Chapitre 3 : Structures de données et algorithmes
Julien Reichert
1 Introduction
Une structure de données abstraite, en informatique, se résume à un type muni d’opérations. En quelque sorte, il
s’agit d’un modèle prévu pour rassembler des données avec des spécifications prévues par celui qui la conçoit (et
par celui qui choisit de l’utiliser), ce qui est comparable à un cahier des charges.
L’épithète « abstraite » pour qualifier ce modèle signifie en particulier qu’on peut imaginer toutes sortes de fonction-
nalités pour la structure de données, mais bien évidemment, le but demeure qu’on puisse effectivement se servir du
modèle qu’on conçoit. À titre de comparaison, une machine de Turing est un ordinateur idéal, mais qui ne s’éloigne
de la réalité que par le fait qu’on suppose sa mémoire illimitée, et en physique, assimiler une balle lancée à un point
qui se déplace sans frottements (ou avec des frottements calculés selon une formule simplifiée) donne tout de même
un aperçu de la trajectoire réelle.
Ainsi, une structure de données abstraite efficace est une structure de données abstraite à laquelle on trouve une
application rentabilisant le fait de laisser de côté les structures déjà existantes et plus simple, et pour laquelle on
trouve une implémentation en une structure de données concrètes.
Par exemple, considérons comme structures des ensembles de données issues d’un ensemble ordonné (nombres, n-
uplets de nombres muni d’un ordre quelconque, chaînes de caractères, . . .), avec comme opérations l’accès immédiat
au n-ième plus grand élément, l’insertion, la suppression et la modification.

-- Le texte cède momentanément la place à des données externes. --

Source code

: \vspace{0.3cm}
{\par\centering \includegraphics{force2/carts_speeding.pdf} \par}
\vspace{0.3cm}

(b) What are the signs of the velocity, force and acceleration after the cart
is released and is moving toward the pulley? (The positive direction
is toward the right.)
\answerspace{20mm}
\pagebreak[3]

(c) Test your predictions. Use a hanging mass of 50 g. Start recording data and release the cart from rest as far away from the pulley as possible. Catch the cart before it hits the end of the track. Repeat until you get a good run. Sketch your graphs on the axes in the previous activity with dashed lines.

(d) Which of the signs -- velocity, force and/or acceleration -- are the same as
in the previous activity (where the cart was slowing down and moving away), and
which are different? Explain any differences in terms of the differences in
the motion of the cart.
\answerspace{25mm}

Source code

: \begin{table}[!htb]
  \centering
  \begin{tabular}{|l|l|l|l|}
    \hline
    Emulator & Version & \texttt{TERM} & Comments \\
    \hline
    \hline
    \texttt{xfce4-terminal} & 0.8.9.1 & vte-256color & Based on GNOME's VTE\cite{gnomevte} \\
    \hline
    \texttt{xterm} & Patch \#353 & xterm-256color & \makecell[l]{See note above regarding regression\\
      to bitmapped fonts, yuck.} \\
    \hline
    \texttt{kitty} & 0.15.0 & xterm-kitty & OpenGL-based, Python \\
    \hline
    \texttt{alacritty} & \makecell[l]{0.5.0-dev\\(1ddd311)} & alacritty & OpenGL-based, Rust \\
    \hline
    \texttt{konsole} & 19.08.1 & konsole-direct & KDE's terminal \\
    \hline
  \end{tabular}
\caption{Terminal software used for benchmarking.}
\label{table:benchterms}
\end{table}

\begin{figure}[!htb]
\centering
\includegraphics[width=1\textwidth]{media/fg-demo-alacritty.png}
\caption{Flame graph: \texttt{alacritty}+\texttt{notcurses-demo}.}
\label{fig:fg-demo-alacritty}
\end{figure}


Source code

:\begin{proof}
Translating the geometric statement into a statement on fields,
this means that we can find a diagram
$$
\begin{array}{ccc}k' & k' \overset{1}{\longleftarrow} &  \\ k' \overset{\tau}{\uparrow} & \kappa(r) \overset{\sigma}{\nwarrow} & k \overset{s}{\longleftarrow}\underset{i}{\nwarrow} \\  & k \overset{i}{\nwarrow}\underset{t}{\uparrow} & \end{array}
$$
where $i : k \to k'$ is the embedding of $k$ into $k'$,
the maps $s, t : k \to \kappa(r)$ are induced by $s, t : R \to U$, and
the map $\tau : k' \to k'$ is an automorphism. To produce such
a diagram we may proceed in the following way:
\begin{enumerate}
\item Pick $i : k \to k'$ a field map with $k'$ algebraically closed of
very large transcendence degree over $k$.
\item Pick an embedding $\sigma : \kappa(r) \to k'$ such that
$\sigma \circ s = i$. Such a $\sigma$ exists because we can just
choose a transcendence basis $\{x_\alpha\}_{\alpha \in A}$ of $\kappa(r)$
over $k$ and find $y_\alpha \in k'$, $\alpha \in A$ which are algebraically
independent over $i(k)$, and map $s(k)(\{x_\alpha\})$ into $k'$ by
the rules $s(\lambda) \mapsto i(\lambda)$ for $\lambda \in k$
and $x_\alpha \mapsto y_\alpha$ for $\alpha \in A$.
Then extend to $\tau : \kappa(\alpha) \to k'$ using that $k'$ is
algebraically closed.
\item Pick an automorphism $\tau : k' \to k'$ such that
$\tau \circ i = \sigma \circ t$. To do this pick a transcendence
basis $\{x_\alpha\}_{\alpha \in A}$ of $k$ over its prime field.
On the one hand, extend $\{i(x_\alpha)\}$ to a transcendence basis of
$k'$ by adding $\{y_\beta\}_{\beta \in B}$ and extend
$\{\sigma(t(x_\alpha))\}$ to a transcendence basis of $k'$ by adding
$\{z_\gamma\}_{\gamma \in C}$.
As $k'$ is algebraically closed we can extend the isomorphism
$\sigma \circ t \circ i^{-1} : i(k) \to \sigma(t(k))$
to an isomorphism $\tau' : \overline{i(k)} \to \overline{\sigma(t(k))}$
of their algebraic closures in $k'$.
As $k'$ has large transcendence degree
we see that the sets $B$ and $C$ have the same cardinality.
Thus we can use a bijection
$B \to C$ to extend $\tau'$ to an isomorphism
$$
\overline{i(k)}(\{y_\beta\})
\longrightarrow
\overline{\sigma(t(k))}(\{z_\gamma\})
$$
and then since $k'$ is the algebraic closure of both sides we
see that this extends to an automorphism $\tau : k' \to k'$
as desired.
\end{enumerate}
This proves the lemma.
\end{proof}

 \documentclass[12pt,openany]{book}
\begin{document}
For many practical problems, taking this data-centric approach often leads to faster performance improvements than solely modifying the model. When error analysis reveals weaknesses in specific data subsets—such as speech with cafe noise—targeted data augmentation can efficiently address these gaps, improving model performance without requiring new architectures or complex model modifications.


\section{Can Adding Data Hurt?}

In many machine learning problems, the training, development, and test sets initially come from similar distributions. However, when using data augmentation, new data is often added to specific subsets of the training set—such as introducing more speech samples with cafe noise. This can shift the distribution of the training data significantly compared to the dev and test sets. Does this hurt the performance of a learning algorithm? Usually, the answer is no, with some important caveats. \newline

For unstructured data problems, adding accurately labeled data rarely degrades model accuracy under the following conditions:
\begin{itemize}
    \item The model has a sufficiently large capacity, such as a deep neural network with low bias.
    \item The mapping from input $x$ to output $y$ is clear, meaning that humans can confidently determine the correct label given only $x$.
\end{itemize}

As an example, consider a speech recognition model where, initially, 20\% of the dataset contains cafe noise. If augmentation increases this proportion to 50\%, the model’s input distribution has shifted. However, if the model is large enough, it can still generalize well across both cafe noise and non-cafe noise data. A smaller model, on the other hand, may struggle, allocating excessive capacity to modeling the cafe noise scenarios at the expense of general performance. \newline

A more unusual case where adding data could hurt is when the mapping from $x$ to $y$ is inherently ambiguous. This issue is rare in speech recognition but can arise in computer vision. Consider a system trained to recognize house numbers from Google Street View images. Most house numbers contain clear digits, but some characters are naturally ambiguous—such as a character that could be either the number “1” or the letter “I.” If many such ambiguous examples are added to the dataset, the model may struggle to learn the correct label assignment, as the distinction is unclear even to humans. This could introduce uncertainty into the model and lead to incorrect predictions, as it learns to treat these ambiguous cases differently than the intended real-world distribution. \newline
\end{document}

Cette structure s’implémente en un
tableau trié (par exemple). On pourrait imposer dans la structure de données abstraite une complexité pour les
opérations, au risque de rendre difficile voire impossible de réaliser une implémentation (par exemple forcer les trois
dernières opérations à avoir une complexité temporelle constante est peine perdue).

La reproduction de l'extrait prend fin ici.